Dataset records.
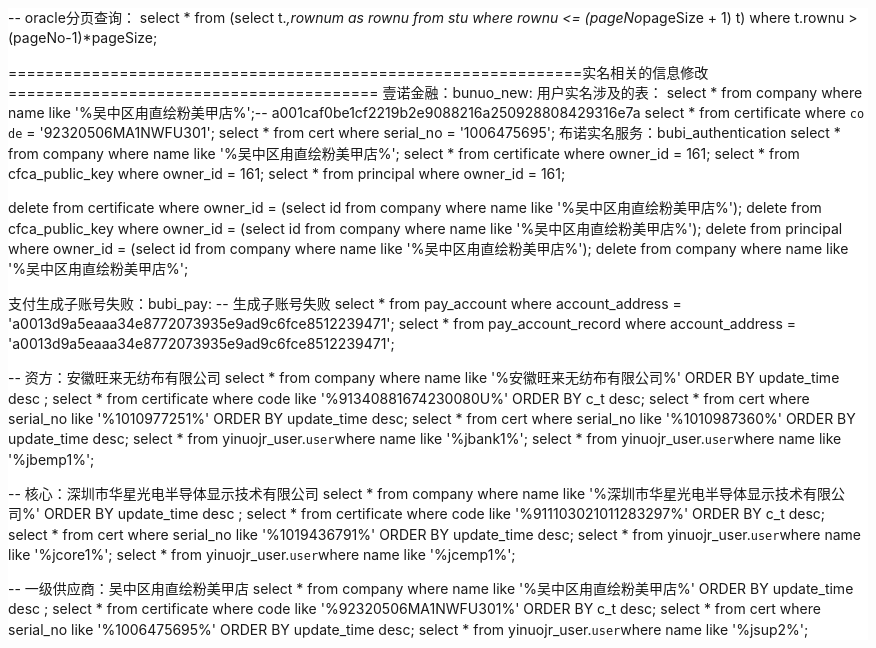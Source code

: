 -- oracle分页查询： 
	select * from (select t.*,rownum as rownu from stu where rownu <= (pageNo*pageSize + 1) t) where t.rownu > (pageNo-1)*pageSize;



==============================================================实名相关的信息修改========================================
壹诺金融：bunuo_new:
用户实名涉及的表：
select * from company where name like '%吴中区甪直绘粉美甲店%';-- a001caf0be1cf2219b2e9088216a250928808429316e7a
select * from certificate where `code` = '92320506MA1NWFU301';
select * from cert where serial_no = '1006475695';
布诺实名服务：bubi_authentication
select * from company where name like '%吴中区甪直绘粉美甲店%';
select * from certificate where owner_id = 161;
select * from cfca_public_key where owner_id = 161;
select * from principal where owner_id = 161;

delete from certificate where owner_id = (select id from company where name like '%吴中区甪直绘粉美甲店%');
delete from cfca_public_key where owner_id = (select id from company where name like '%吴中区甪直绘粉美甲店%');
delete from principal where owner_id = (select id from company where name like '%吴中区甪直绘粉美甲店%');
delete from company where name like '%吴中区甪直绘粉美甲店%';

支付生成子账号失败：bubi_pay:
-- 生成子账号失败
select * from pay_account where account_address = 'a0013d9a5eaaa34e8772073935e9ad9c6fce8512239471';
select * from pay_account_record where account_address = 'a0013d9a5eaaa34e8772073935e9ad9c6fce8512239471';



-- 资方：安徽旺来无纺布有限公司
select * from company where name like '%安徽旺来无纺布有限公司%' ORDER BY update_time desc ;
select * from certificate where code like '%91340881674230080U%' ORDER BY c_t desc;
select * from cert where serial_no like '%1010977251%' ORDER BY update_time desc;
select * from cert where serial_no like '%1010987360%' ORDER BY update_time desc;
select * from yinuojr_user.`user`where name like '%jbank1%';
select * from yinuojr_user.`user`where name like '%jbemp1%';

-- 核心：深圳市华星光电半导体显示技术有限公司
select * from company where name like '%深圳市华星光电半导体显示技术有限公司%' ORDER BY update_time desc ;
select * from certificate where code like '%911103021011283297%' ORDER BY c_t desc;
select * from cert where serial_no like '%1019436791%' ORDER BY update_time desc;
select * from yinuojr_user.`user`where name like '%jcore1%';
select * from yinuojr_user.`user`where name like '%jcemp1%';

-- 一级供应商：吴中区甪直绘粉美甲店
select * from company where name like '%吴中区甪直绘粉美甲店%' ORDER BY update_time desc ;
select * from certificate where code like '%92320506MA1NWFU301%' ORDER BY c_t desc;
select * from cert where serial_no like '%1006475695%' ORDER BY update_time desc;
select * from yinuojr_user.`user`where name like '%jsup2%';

What is required. Find the line that contains "delete from cfca_public_key" in the listing above. Retype it and every line after it up to the last, exactly, and nothing else.

Answer section.
delete from cfca_public_key where owner_id = (select id from company where name like '%吴中区甪直绘粉美甲店%');
delete from principal where owner_id = (select id from company where name like '%吴中区甪直绘粉美甲店%');
delete from company where name like '%吴中区甪直绘粉美甲店%';

支付生成子账号失败：bubi_pay:
-- 生成子账号失败
select * from pay_account where account_address = 'a0013d9a5eaaa34e8772073935e9ad9c6fce8512239471';
select * from pay_account_record where account_address = 'a0013d9a5eaaa34e8772073935e9ad9c6fce8512239471';



-- 资方：安徽旺来无纺布有限公司
select * from company where name like '%安徽旺来无纺布有限公司%' ORDER BY update_time desc ;
select * from certificate where code like '%91340881674230080U%' ORDER BY c_t desc;
select * from cert where serial_no like '%1010977251%' ORDER BY update_time desc;
select * from cert where serial_no like '%1010987360%' ORDER BY update_time desc;
select * from yinuojr_user.`user`where name like '%jbank1%';
select * from yinuojr_user.`user`where name like '%jbemp1%';

-- 核心：深圳市华星光电半导体显示技术有限公司
select * from company where name like '%深圳市华星光电半导体显示技术有限公司%' ORDER BY update_time desc ;
select * from certificate where code like '%911103021011283297%' ORDER BY c_t desc;
select * from cert where serial_no like '%1019436791%' ORDER BY update_time desc;
select * from yinuojr_user.`user`where name like '%jcore1%';
select * from yinuojr_user.`user`where name like '%jcemp1%';

-- 一级供应商：吴中区甪直绘粉美甲店
select * from company where name like '%吴中区甪直绘粉美甲店%' ORDER BY update_time desc ;
select * from certificate where code like '%92320506MA1NWFU301%' ORDER BY c_t desc;
select * from cert where serial_no like '%1006475695%' ORDER BY update_time desc;
select * from yinuojr_user.`user`where name like '%jsup2%';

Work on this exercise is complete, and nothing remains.